• [EXERCISE OBJECTIVE] While reading through the material below, copy each line that holds the word "spacy".
◇ ◇ ◇ ◇ ◇
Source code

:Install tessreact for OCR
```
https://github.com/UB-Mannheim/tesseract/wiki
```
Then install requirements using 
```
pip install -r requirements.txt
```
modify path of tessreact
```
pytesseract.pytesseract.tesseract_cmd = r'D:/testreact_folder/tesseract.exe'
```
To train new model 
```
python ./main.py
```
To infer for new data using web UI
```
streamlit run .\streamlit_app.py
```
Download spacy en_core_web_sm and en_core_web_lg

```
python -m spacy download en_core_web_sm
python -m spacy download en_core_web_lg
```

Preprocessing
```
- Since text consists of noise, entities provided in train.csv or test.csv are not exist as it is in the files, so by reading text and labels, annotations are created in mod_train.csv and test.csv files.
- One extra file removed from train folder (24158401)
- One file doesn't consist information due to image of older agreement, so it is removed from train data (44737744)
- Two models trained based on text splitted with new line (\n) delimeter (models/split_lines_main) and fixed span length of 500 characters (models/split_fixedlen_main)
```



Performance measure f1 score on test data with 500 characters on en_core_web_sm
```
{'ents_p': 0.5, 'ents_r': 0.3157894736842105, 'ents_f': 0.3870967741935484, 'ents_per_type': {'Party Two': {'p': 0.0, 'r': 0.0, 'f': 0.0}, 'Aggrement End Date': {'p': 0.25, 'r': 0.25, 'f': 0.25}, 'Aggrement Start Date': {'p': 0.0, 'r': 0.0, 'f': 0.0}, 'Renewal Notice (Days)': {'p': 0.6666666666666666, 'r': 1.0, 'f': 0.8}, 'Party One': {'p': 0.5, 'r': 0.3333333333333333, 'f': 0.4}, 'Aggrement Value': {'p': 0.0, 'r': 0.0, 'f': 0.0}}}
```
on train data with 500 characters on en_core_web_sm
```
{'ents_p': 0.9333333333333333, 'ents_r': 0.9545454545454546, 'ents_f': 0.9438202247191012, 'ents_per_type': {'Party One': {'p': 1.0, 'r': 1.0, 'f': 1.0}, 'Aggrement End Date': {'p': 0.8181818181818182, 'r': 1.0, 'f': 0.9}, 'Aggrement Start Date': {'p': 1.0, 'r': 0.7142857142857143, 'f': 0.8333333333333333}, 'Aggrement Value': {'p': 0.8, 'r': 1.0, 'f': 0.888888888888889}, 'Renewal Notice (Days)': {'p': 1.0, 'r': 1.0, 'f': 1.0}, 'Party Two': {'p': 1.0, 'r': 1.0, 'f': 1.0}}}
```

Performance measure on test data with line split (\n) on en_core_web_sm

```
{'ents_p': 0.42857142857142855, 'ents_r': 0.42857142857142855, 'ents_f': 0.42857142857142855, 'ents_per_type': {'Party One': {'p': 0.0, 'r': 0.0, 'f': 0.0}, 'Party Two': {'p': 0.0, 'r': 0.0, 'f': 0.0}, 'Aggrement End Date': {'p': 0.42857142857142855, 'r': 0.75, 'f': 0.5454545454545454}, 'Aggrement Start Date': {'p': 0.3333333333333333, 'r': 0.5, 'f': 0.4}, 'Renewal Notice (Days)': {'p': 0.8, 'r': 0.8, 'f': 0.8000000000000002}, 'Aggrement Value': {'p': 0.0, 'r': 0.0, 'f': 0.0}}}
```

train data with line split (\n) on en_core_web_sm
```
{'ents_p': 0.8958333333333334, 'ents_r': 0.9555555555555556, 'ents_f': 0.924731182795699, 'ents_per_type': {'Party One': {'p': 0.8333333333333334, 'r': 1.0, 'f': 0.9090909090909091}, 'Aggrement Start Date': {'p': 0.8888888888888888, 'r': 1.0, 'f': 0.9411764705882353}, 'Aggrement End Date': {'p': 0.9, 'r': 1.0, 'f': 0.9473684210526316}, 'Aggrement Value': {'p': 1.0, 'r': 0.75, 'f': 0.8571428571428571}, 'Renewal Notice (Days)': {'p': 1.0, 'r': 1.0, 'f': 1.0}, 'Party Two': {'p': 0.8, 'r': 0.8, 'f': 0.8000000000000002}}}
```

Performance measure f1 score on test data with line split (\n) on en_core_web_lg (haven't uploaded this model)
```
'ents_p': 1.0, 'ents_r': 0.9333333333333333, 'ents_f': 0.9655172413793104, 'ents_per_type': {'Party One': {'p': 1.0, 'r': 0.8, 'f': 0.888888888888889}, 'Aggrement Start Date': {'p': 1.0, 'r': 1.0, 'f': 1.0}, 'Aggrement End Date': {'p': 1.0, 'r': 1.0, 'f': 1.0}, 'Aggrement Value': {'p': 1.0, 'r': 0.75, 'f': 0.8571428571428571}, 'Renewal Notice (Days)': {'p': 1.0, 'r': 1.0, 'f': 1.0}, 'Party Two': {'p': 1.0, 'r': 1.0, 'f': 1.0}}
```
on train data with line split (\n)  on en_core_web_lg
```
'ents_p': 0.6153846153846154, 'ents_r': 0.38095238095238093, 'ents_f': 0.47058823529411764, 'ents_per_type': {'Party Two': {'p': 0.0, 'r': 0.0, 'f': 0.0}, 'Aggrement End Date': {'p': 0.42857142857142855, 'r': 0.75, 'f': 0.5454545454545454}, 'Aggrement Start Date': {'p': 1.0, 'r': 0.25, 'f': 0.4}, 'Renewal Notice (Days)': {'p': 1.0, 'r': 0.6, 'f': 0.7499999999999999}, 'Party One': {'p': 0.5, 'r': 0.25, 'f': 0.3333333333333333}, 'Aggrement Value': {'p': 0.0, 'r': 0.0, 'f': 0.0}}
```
◇ ◇ ◇ ◇ ◇
• [ANSWER SECTION]
Download spacy en_core_web_sm and en_core_web_lg
python -m spacy download en_core_web_sm
python -m spacy download en_core_web_lg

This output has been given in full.